# Qualitative Evaluation Picker

In this notebook, some instances of the produced results are picked for qualitative evaluation

In [32]:
import pandas as pd
import os
from scipy import stats

In [33]:
all_original_results = pd.read_csv('../results/allResults.csv')
all_custom_results = pd.read_csv('../results/allResults-custom.csv')

all_original_results.rename(columns={'index': 'id'}, inplace=True)
all_custom_results.rename(columns={'index': 'id'}, inplace=True)

There are 6 models: 
1. explanation
2. label
3. label-explanation

4. explanation-custom
5. label-custom
6. label-explanation-custom

In [34]:
def exportSpecificRows(results, ids):
    '''Exports the rows with the given ids to a csv file
        
    Args:
        results: pandas dataframe with the results
        ids: list of ids to be exported
        filename: name of the file to be exported
    
    '''
    # results[results['id'].isin(ids)].sort_values(by=['id']).to_excel(filename, index=False)
    return results[results['id'].isin(ids)].sort_values(by=['id'])
    

In [35]:
# Manually added the indexes here after they were generated by the sampler
ids_set_Amber_Leo = [259, 602, 1122, 1127, 1155, 1228, 1292, 1612, 1865, 2424, 2489, 3043, 3254, 3441, 3858, 4252, 4537, 4731, 4757,
                     4833, 5839, 5880, 5899, 6071, 6191, 6395, 6560, 7044, 7072, 7208, 7212, 7321, 7562, 7714, 8004, 8127, 8714, 8825, 9656, 9754]
ids_set_Lorenzo_Phillip = [148, 691, 793, 1289, 1296, 1545, 1625, 1780, 1847, 2187, 2316, 2553, 2622, 2646, 2670, 2676, 3230, 3272,
                           3401, 3550, 4211, 4584, 4906, 5015, 5374, 6278, 6670, 6878, 7060, 7465, 7480, 7743, 8347, 8770, 8827, 9295, 9488, 9575, 9656, 9714]

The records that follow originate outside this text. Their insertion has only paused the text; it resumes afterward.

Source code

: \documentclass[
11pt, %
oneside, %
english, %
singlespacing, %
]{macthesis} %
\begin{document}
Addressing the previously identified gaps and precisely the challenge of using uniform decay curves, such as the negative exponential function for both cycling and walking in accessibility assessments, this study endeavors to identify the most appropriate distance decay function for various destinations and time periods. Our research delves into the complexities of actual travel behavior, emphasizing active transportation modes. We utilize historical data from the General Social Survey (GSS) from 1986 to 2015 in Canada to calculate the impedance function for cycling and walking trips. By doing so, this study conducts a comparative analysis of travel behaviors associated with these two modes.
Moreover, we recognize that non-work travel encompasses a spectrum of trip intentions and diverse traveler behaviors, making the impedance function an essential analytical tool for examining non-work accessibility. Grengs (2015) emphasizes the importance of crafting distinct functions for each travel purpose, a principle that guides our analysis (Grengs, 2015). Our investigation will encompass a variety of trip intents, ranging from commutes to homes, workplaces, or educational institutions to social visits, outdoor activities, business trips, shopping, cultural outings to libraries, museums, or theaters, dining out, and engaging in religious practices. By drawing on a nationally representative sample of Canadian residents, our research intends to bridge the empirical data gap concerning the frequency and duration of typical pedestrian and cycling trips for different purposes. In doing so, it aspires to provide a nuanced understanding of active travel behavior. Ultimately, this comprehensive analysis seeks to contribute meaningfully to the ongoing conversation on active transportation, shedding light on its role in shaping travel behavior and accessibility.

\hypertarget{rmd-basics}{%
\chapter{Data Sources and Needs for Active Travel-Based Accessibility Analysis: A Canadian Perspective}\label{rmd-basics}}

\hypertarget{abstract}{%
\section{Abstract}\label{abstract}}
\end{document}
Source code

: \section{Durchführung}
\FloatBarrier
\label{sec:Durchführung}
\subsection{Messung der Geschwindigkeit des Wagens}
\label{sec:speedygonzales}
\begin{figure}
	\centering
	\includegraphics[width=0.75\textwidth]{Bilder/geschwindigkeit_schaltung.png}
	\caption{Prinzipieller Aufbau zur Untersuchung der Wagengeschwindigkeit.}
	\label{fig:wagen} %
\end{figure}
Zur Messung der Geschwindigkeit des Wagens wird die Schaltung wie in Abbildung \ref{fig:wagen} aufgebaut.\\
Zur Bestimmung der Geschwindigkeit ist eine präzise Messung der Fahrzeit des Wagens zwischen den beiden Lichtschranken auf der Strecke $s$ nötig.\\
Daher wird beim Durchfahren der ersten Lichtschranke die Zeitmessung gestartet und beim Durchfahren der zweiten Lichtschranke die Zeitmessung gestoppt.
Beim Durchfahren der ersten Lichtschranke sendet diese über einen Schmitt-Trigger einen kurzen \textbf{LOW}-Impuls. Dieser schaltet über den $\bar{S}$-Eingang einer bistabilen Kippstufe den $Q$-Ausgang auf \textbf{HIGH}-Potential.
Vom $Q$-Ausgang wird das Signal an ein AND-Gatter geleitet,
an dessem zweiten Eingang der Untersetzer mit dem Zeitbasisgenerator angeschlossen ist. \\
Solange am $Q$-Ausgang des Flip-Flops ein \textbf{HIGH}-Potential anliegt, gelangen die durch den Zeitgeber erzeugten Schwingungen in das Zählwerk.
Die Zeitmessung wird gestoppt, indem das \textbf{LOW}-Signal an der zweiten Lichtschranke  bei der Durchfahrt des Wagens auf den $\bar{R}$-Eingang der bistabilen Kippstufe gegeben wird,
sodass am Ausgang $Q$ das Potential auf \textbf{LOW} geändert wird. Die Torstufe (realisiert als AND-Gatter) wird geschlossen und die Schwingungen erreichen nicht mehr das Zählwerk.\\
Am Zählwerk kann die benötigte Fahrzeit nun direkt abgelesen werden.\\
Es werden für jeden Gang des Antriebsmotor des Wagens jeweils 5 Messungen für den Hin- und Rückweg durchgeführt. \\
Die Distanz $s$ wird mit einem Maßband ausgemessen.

if not os.path.exists('../results/qualitativeEvaluation'):
    os.makedirs('../results/qualitativeEvaluation')

amber_leo_original_set = exportSpecificRows(
    all_original_results, ids_set_Amber_Leo)
lorenzo_phillip_original_set = exportSpecificRows(
    all_original_results, ids_set_Lorenzo_Phillip)

amber_leo_custom_set = exportSpecificRows(
    all_custom_results, ids_set_Amber_Leo)
lorenzo_phillip_custom_set = exportSpecificRows(
    all_custom_results, ids_set_Lorenzo_Phillip)

amber_leo_original_set.to_excel(
    '../results/qualitativeEvaluation/Amber_Leo_original.xlsx', index=False)
lorenzo_phillip_original_set.to_excel(
    '../results/qualitativeEvaluation/Lorenzo_Phillip_original.xlsx', index=False)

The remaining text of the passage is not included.